I have tested many LZ4 modifications, and came up with the Enhanced LZ4 - LZ4 with 256 KB window (vs 64 KB) - LZ4X or LZ4v2
It's like the Deflate vs Enhanced Deflate (Deflate64).
Actually, everything is pretty the same as with original LZ4 legacy frame (the same file extention .lz4), except:
New magic number - possibly "LZ4X"
Block size is 16 MB
Match distance of 0 is either unused or represents the EOF marker
The same file structure: compressed size, compressed data, etc.
The main difference - window size = 256 KB
To make this possible we modify the "Token" byte as follows:
rrr oo lll
3 highest bits represents literal run length (7 means read one extra byte etc., 255 means read another one etc.)
2 middle bits represents the highest bits of a match distance
3 lowest bits represents a match length (7 means read one extra byte etc.)
With such Token structure we may efficiently extract fields:
int Token=GET_BYTE();
if (Token>=32)
{
int LiteralRun=Token>>5;
// ...
int MatchPos=Pos-((Token&0x18)<<13);
MatchPos-=GET_BYTE();
MatchPos-=GET_BYTE()<<8;
if (MatchPos==Pos) // EOF
// ...
Other than that, encoder shouldn't be slower at the same strength. With a greedy parser and HT match finder, speed should be the same. If you use stronger techniques and get lower efficiency than with a small dict, you're doing it wrong.
Sure, sure the same algorithm will be slower. But it will be stronger. And if overall efficiency drops (still talking about files that can benefit from larger dict), implementation is wrong, not dict size.
As far as I'm concerned, I believe the most important thing is to ensure user expectation consistency.
If a file is branded `*.lz4`, it should be compatible other lz4 tools, hence respect official interoperable format.
There is no problem creating a fork introducing a different format.
That's what inikep did with lz5. I welcome such initiatives.
But please make sure users understand it's a different format (for example, by emphasizing the X of lz4x, or using a completely different name).
Then, selecting between 128 or 256 KB window size becomes a specific format discussion.
I suspect 256 KB will usually give more compression ratio, although this statement should be backed by tests.
256 KB is also the size of a typical L2 cache, so it should remain relatively fast to decompress.
Such choice also expects a "large" input, such as a big file, to deal with.
From an archiver perspective, it makes sense.
From a library perspective, less so.
Why ? because most LZ4 real-world applications work on small data blocks (<= 64 KB).

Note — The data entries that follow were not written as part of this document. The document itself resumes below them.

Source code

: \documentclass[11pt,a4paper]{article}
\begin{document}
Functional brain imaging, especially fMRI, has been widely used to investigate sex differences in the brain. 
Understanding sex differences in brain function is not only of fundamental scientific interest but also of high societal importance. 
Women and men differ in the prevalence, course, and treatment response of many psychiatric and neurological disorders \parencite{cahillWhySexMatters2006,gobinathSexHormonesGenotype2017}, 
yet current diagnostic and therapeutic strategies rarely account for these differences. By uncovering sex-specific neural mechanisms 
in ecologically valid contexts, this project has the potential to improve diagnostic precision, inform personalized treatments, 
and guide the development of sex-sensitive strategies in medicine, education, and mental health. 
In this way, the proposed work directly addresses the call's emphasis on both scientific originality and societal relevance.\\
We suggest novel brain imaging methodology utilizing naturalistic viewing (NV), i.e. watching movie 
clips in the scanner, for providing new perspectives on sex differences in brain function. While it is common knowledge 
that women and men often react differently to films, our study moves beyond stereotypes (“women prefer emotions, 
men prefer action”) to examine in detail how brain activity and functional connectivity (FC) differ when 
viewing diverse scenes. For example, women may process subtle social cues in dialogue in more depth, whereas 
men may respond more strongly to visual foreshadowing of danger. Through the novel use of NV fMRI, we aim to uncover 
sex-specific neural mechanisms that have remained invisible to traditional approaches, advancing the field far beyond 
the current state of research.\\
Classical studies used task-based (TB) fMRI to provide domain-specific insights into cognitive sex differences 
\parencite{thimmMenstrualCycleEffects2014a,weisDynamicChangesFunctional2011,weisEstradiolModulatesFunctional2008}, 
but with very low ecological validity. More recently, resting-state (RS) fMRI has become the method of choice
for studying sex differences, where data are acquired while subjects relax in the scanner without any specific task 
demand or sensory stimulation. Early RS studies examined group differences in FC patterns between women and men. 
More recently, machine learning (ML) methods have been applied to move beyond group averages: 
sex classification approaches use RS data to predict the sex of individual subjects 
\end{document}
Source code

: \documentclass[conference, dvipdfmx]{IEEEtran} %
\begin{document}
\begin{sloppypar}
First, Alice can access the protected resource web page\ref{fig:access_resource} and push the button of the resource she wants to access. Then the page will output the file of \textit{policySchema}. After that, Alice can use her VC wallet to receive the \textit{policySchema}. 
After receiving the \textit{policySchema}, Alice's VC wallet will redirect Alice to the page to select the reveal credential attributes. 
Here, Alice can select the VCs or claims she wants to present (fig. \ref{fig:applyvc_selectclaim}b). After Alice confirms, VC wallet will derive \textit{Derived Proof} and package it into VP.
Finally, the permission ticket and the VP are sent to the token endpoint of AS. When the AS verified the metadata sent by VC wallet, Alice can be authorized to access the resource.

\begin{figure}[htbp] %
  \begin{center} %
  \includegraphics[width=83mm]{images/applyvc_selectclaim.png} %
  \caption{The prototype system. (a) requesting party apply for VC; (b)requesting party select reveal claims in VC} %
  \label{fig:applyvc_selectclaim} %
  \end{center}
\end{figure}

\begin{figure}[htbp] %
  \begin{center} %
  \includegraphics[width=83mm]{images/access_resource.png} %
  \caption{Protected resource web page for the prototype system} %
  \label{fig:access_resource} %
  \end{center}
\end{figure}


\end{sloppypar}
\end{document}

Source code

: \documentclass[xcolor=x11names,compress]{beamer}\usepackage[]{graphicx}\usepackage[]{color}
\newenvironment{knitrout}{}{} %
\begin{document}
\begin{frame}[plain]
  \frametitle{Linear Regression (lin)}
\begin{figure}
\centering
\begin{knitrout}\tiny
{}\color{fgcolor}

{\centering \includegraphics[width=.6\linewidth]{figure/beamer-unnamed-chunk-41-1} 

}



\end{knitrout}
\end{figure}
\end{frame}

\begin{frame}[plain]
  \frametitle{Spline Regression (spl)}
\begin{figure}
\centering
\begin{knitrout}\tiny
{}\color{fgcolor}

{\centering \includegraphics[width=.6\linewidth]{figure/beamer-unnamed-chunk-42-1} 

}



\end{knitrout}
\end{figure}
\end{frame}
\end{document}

Some testing results for LZ4 with 256 KB window, for future reference:
enwik8: 100000000->38324398
enwik9: 1000000000->337785382
dickens: 10192446->3845494
samba: 21606400->5760769
webster: 41458703->12381074
xml: 5345280->634061
world95.txt: 2988578->815206
book1: 768771->324652
calgary.tar: 3152896->1118982
3200.txt: 16013962->6291766
mptrack.exe: 1159172->632586
reaktor.exe: 14446592->3022800
photoshop.exe: 19533824->9186191
Well, I think I will keep the LZ4X as an LZ4 legacy frame compatible compressor then. Better release an improved CRUSH compressor I guess. And if you will release something, I will follow you...
How about having 2 bytestreams with different window sizes and either switching after some size threshold or just indicated with a flag? Lots of complexity, but allows to have both good small block and large block strength with good compression and decompression speed.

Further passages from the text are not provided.